WHAT YOU SHOULD DO: Look through the lines of the material and count those containing "align". Give that count alone.

ENTRIES SUPPLIED:
== == ==

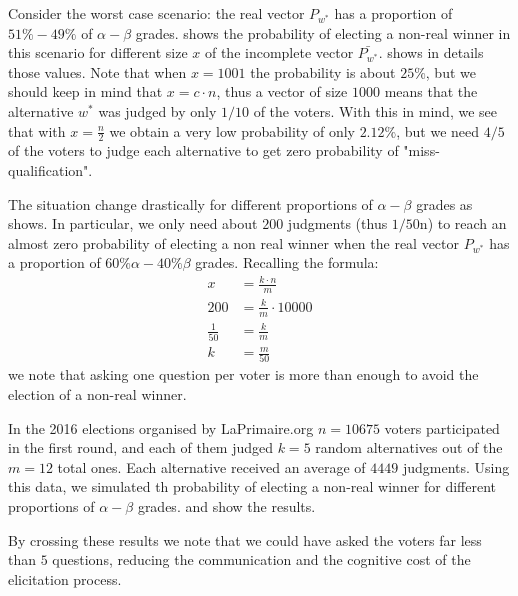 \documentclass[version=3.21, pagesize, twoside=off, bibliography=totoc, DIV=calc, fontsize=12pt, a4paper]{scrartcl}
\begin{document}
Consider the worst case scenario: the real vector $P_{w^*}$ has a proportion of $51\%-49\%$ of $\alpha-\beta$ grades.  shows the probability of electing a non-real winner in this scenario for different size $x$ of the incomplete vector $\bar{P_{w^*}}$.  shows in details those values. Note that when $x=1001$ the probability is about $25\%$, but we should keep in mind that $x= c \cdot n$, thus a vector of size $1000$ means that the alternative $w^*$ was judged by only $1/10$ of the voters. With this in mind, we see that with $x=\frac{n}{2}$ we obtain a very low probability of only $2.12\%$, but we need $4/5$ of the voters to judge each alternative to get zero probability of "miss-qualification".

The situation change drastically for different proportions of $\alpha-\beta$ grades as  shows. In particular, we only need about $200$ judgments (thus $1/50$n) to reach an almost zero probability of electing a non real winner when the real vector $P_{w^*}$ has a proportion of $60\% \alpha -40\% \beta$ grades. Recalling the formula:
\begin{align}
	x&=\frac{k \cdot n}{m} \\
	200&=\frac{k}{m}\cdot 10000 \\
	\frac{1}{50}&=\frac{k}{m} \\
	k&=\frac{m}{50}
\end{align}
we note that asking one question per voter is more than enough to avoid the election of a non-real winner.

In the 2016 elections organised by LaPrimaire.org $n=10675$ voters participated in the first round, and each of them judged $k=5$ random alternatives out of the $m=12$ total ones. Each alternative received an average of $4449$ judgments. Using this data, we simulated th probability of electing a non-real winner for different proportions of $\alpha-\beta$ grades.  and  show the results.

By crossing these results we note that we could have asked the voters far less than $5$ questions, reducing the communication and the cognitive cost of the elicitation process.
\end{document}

== == ==

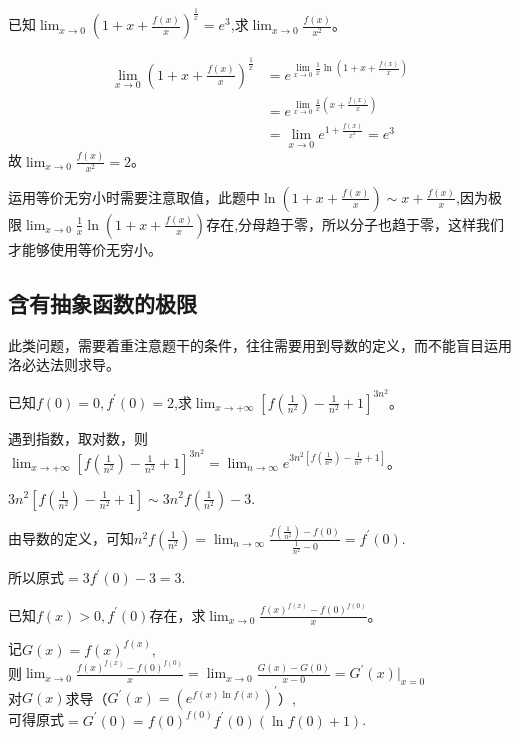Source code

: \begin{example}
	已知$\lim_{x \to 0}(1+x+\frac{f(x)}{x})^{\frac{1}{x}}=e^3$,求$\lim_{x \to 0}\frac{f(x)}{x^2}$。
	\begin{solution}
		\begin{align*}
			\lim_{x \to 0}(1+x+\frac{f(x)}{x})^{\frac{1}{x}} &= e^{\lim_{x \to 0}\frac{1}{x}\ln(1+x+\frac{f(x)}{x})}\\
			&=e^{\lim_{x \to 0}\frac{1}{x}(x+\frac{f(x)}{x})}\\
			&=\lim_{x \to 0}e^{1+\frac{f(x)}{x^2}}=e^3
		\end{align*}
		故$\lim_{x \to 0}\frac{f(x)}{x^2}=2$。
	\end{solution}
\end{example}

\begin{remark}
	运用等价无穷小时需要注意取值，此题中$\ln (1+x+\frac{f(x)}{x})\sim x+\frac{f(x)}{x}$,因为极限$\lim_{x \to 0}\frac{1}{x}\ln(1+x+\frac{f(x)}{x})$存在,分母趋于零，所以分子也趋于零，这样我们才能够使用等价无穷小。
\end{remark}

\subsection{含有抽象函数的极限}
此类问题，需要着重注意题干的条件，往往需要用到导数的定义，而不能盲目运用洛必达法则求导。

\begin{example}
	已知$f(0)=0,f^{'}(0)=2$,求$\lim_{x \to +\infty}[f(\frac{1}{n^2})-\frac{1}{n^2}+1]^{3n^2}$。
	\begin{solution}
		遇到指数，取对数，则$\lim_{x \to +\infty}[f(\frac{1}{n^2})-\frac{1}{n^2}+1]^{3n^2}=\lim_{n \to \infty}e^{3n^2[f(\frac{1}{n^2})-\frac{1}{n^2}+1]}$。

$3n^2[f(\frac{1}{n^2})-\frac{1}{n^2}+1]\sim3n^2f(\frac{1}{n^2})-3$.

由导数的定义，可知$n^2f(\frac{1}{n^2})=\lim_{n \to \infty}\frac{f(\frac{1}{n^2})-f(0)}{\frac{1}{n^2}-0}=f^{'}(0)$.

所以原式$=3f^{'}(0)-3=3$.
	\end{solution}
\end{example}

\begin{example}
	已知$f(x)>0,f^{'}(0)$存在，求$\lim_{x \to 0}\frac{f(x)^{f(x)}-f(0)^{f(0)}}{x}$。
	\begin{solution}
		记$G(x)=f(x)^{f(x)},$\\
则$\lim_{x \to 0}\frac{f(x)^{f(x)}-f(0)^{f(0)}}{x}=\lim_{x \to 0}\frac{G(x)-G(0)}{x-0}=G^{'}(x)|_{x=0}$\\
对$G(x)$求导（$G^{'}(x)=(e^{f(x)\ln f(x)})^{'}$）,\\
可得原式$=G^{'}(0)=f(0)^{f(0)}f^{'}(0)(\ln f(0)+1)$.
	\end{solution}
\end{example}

== == ==

ANSWER TO THE EXERCISE: 4